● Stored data
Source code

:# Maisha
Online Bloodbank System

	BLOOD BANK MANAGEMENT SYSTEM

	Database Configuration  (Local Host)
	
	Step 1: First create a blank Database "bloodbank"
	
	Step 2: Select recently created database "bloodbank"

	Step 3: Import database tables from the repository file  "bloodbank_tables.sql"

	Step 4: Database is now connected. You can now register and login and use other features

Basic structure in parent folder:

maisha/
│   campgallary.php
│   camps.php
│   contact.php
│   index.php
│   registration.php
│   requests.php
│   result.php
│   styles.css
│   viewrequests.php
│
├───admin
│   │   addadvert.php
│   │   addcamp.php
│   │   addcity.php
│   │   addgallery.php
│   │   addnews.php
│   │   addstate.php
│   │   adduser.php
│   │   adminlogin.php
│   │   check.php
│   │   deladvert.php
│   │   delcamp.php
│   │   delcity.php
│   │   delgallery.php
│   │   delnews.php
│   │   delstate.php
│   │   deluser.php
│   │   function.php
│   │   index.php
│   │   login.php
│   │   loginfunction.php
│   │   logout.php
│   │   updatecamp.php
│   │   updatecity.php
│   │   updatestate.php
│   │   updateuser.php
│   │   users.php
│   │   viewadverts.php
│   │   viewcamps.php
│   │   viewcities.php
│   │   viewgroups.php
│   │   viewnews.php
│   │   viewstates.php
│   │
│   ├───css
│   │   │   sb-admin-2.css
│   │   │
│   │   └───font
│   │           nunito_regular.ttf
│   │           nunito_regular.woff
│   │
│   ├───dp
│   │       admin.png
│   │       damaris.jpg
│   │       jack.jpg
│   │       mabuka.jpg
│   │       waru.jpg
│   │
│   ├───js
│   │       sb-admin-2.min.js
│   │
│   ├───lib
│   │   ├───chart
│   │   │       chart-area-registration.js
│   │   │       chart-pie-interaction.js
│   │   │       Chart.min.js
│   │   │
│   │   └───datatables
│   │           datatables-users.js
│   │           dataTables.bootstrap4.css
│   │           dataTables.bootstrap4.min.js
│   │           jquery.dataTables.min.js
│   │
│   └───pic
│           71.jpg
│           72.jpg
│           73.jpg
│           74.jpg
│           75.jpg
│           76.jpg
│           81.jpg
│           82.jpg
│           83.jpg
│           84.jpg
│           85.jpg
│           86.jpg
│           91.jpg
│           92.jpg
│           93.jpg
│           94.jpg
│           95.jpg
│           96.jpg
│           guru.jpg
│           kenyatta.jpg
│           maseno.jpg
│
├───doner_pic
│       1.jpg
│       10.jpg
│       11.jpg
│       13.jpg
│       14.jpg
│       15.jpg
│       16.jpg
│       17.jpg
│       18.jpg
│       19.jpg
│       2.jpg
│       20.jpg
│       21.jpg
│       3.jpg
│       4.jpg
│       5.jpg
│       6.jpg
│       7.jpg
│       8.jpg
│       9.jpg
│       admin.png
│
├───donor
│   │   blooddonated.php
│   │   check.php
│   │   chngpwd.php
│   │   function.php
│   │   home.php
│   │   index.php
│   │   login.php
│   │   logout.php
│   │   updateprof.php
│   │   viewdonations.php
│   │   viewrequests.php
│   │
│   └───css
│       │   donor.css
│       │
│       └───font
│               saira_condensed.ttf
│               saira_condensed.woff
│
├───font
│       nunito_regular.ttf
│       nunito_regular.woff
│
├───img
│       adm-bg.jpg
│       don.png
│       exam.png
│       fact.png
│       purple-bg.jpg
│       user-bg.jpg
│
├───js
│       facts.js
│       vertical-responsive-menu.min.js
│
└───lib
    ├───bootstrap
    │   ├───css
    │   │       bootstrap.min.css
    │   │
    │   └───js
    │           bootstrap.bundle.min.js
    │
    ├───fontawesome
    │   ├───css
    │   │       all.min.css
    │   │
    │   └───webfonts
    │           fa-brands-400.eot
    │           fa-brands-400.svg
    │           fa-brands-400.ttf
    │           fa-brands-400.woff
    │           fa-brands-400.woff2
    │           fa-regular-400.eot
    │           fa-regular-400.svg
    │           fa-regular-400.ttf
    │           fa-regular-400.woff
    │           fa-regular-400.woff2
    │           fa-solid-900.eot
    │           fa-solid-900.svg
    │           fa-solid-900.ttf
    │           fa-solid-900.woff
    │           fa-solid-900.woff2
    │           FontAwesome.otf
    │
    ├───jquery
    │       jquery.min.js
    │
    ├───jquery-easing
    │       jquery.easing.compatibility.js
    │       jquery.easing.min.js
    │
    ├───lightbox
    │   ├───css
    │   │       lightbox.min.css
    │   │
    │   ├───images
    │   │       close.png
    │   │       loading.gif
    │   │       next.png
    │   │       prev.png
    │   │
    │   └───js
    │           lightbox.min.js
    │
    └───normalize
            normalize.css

● EXERCISE DIRECTIONS
Once more, write out all the data above exactly as given.

● RESPONSE BOX
Source code

:# Maisha
Online Bloodbank System

	BLOOD BANK MANAGEMENT SYSTEM

	Database Configuration  (Local Host)
	
	Step 1: First create a blank Database "bloodbank"
	
	Step 2: Select recently created database "bloodbank"

	Step 3: Import database tables from the repository file  "bloodbank_tables.sql"

	Step 4: Database is now connected. You can now register and login and use other features

Basic structure in parent folder:

maisha/
│   campgallary.php
│   camps.php
│   contact.php
│   index.php
│   registration.php
│   requests.php
│   result.php
│   styles.css
│   viewrequests.php
│
├───admin
│   │   addadvert.php
│   │   addcamp.php
│   │   addcity.php
│   │   addgallery.php
│   │   addnews.php
│   │   addstate.php
│   │   adduser.php
│   │   adminlogin.php
│   │   check.php
│   │   deladvert.php
│   │   delcamp.php
│   │   delcity.php
│   │   delgallery.php
│   │   delnews.php
│   │   delstate.php
│   │   deluser.php
│   │   function.php
│   │   index.php
│   │   login.php
│   │   loginfunction.php
│   │   logout.php
│   │   updatecamp.php
│   │   updatecity.php
│   │   updatestate.php
│   │   updateuser.php
│   │   users.php
│   │   viewadverts.php
│   │   viewcamps.php
│   │   viewcities.php
│   │   viewgroups.php
│   │   viewnews.php
│   │   viewstates.php
│   │
│   ├───css
│   │   │   sb-admin-2.css
│   │   │
│   │   └───font
│   │           nunito_regular.ttf
│   │           nunito_regular.woff
│   │
│   ├───dp
│   │       admin.png
│   │       damaris.jpg
│   │       jack.jpg
│   │       mabuka.jpg
│   │       waru.jpg
│   │
│   ├───js
│   │       sb-admin-2.min.js
│   │
│   ├───lib
│   │   ├───chart
│   │   │       chart-area-registration.js
│   │   │       chart-pie-interaction.js
│   │   │       Chart.min.js
│   │   │
│   │   └───datatables
│   │           datatables-users.js
│   │           dataTables.bootstrap4.css
│   │           dataTables.bootstrap4.min.js
│   │           jquery.dataTables.min.js
│   │
│   └───pic
│           71.jpg
│           72.jpg
│           73.jpg
│           74.jpg
│           75.jpg
│           76.jpg
│           81.jpg
│           82.jpg
│           83.jpg
│           84.jpg
│           85.jpg
│           86.jpg
│           91.jpg
│           92.jpg
│           93.jpg
│           94.jpg
│           95.jpg
│           96.jpg
│           guru.jpg
│           kenyatta.jpg
│           maseno.jpg
│
├───doner_pic
│       1.jpg
│       10.jpg
│       11.jpg
│       13.jpg
│       14.jpg
│       15.jpg
│       16.jpg
│       17.jpg
│       18.jpg
│       19.jpg
│       2.jpg
│       20.jpg
│       21.jpg
│       3.jpg
│       4.jpg
│       5.jpg
│       6.jpg
│       7.jpg
│       8.jpg
│       9.jpg
│       admin.png
│
├───donor
│   │   blooddonated.php
│   │   check.php
│   │   chngpwd.php
│   │   function.php
│   │   home.php
│   │   index.php
│   │   login.php
│   │   logout.php
│   │   updateprof.php
│   │   viewdonations.php
│   │   viewrequests.php
│   │
│   └───css
│       │   donor.css
│       │
│       └───font
│               saira_condensed.ttf
│               saira_condensed.woff
│
├───font
│       nunito_regular.ttf
│       nunito_regular.woff
│
├───img
│       adm-bg.jpg
│       don.png
│       exam.png
│       fact.png
│       purple-bg.jpg
│       user-bg.jpg
│
├───js
│       facts.js
│       vertical-responsive-menu.min.js
│
└───lib
    ├───bootstrap
    │   ├───css
    │   │       bootstrap.min.css
    │   │
    │   └───js
    │           bootstrap.bundle.min.js
    │
    ├───fontawesome
    │   ├───css
    │   │       all.min.css
    │   │
    │   └───webfonts
    │           fa-brands-400.eot
    │           fa-brands-400.svg
    │           fa-brands-400.ttf
    │           fa-brands-400.woff
    │           fa-brands-400.woff2
    │           fa-regular-400.eot
    │           fa-regular-400.svg
    │           fa-regular-400.ttf
    │           fa-regular-400.woff
    │           fa-regular-400.woff2
    │           fa-solid-900.eot
    │           fa-solid-900.svg
    │           fa-solid-900.ttf
    │           fa-solid-900.woff
    │           fa-solid-900.woff2
    │           FontAwesome.otf
    │
    ├───jquery
    │       jquery.min.js
    │
    ├───jquery-easing
    │       jquery.easing.compatibility.js
    │       jquery.easing.min.js
    │
    ├───lightbox
    │   ├───css
    │   │       lightbox.min.css
    │   │
    │   ├───images
    │   │       close.png
    │   │       loading.gif
    │   │       next.png
    │   │       prev.png
    │   │
    │   └───js
    │           lightbox.min.js
    │
    └───normalize
            normalize.css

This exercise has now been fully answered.